Da una prima ispirazione paesaggistica, il suo alfabeto lirico passa a visioni più astratte, indugia sulle figure umane, vira poi sull’informale. La sua gamma cromatica non è ampia ma efficace. Non ci sono infatti toni forti e accesi nelle pitture di Paola, come il rosso, il nero, ma colori intermedi, molti chiaroscuri. Non c’è autocompiacimento in queste opere, nessuna oleografia, esse sono lontane da un certo vedutismo di maniera che ha caratterizzato altre stagioni della pittura salentina. Il paesaggio è presente ma sempre filtrato dalla sensibilità profonda dell’autrice e soffuso di una certa aerea malinconia, caratterizzato da un’atmosfera di sospensione favorita dallo sfumato dei colori. La realtà non si sfalda mai completamente ma è come se venisse rappresentata in maniera enigmatica, di essa venisse colto l’aspetto più misterioso, oscuro, il suo procedere larvato verso destinazioni non conosciute. È come se nei suoi quadri corressero delle vibrazioni impercettibili che, al tatto con la loro superficie rugosa, io ho colto.

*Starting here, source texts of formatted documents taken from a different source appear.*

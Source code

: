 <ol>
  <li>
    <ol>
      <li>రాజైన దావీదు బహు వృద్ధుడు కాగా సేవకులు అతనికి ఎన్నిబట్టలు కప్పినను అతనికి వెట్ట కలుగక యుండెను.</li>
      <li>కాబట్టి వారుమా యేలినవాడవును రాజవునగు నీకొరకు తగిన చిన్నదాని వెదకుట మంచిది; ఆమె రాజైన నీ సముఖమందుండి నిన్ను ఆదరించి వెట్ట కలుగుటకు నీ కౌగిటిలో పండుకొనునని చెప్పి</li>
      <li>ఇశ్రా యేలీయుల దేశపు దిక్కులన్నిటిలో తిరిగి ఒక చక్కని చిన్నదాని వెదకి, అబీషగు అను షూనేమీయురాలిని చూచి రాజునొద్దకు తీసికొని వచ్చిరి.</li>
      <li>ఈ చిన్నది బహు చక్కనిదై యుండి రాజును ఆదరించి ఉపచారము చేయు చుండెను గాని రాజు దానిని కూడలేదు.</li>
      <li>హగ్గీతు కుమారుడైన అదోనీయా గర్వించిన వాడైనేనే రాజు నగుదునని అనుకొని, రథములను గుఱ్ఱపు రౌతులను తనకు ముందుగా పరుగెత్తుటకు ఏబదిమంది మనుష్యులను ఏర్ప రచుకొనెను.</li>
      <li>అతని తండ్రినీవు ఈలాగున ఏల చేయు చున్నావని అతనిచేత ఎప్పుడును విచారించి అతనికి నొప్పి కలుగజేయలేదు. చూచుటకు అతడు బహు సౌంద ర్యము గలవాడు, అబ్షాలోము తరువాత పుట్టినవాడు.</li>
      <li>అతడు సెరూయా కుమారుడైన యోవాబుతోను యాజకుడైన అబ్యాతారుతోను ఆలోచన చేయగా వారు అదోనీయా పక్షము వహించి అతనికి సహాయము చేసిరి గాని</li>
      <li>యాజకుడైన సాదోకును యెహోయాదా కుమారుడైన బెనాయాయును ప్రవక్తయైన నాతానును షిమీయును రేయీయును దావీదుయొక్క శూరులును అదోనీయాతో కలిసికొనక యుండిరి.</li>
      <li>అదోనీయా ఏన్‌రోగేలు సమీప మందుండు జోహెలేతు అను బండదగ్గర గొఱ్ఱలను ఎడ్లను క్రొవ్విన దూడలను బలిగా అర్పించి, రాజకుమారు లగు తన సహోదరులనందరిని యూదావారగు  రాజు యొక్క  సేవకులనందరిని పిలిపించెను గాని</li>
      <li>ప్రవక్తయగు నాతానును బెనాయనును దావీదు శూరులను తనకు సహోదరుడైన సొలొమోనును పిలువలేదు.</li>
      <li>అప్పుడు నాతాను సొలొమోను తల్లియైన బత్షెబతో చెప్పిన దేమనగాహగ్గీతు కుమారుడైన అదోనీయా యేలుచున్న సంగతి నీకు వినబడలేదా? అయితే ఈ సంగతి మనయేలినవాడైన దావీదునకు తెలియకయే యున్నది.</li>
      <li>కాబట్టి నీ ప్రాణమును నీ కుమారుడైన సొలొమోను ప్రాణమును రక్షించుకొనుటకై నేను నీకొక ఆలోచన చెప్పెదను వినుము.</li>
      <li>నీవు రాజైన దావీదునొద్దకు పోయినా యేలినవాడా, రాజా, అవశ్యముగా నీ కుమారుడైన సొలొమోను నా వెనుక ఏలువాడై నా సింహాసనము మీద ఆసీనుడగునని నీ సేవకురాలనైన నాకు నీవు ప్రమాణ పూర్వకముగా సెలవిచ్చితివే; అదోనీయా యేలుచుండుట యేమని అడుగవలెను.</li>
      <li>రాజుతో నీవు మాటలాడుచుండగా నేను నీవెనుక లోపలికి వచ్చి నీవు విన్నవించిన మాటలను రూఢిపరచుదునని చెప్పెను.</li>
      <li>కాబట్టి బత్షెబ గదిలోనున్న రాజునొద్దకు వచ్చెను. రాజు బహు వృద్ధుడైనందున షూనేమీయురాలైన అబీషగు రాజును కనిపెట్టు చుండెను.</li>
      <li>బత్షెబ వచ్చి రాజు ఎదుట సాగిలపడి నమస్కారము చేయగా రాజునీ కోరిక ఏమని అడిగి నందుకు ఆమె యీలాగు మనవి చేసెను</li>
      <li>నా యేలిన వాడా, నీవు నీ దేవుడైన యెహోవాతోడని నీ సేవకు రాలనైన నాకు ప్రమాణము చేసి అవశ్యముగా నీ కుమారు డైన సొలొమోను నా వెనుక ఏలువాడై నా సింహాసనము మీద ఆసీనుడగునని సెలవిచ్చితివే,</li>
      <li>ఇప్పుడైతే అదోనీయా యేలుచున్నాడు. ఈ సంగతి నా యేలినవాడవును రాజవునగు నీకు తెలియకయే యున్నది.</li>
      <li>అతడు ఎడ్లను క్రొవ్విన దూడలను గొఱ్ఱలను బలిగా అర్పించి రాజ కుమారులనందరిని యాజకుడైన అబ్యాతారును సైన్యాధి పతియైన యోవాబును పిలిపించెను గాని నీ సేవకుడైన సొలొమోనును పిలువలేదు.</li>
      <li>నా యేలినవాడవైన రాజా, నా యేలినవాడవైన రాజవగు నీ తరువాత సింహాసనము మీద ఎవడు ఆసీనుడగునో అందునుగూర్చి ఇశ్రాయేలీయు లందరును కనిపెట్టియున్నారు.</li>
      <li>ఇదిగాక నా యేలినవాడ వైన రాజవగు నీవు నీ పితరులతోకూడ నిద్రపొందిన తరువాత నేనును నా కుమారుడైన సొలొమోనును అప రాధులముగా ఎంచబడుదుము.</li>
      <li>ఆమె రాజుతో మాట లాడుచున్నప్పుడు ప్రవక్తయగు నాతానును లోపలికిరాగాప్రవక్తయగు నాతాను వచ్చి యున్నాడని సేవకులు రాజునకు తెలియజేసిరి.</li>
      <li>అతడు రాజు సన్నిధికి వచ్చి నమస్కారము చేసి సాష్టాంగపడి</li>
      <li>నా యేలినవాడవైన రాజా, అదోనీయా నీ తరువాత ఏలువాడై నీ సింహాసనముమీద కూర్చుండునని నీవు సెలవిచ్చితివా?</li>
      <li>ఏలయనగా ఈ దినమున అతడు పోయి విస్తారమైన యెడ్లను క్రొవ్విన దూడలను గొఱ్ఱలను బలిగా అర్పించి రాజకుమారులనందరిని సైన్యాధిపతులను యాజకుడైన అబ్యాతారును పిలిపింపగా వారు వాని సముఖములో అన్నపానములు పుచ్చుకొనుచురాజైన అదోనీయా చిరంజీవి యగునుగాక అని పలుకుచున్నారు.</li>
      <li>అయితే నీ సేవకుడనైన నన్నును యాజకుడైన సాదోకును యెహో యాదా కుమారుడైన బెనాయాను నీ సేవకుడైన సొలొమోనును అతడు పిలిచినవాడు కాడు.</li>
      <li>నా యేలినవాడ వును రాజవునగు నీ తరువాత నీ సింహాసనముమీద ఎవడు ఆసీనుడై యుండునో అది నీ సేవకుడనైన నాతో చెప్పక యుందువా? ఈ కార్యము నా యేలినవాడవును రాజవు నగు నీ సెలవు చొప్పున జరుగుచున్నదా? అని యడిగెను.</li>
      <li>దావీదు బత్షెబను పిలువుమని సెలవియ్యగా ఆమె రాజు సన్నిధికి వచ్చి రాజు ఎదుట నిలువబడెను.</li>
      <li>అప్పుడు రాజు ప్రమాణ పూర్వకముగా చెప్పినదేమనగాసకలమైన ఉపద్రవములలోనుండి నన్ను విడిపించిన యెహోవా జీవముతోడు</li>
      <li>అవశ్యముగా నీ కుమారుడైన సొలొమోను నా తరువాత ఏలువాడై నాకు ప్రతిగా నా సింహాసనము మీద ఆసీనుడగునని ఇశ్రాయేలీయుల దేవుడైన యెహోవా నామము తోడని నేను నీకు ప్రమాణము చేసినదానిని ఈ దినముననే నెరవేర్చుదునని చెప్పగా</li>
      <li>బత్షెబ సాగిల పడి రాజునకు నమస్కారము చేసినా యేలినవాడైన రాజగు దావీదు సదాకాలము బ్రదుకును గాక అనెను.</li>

Alcune opere trasmettono allo spettatore il desiderio di andare oltre, a fondo, di penetrare nei loro meandri, come nei recessi dell’anima dell’autrice. Molto interessante si mostra l’inserimento di elementi materici sulle tele, vecchie chiavi arrugginite, lucchetti, oggetti agricoli attaccati con dello spago sui quadri, dunque ritrovati della nostra civiltà contadina arcaica a far da contrappunto all’opera pittorica, ad iconizzare quasi un passaggio di consegne fra il vecchio ed il nuovo, a simboleggiare la continuità fra la matrice larica, archetipica della nostra cultura e la modernità. Notevole il ciclo delle madri: la fertilità femminile metafora e auspicio di fertilità della terra alla quale queste donne gravide sono congiunte: dai loro grembi viene la rigenerazione del mondo. Decisamente prevalenti i corpi femminili su quelli maschili, però essi non sono sezionati come su una tavola anatomica ma appaiono rannicchiati, raggomitolati e intrecciati fra di loro, quasi a celare profondità, gli abissi imperscrutabili della femminilità, come la natura che ama nascondersi, secondo il famoso aforisma di Eraclito. D’impatto la Crocifissione, dove sulla croce è messo un Cristo donna, con una serie di fili di spago a cingerle i fianchi e la testa. I supporti, ricavati nel legno, sono staccati dalle tele e le incorniciano senza contenerle. L’inserimento di elementi astratti nel figurativismo di base (per esempio i pesci che in alcune opere attraversano la scena), conferisce un’impronta onirica e fantastica alle rappresentazioni pittoriche. Infine, vedo alcuni esperimenti in cui le tele vengono bruciate e poi riutilizzate e ricomposte insieme, a formare quadri nei quadri o grovigli e masse informi. Queste tele, che sembra siano state brutalizzate, mi ricordano gli esperimenti di Lucio Fontana che traumatizzava le opere con buchi e tagli.

In questa mostra della Cazza, nella polisemia del suo messaggio artistico, intravedo un filo di arianna che sottotraccia ne percorre la parabola, ed è una sorta di inquietudine, un mal di vivere, che Paola, come ogni artista, si porta dietro, come un passo falso, un controcanto, un suo calco negativo, un demone interiore con cui fare i conti e al quale pagare pegno per giungere sulla tela ad eternare l’attimo.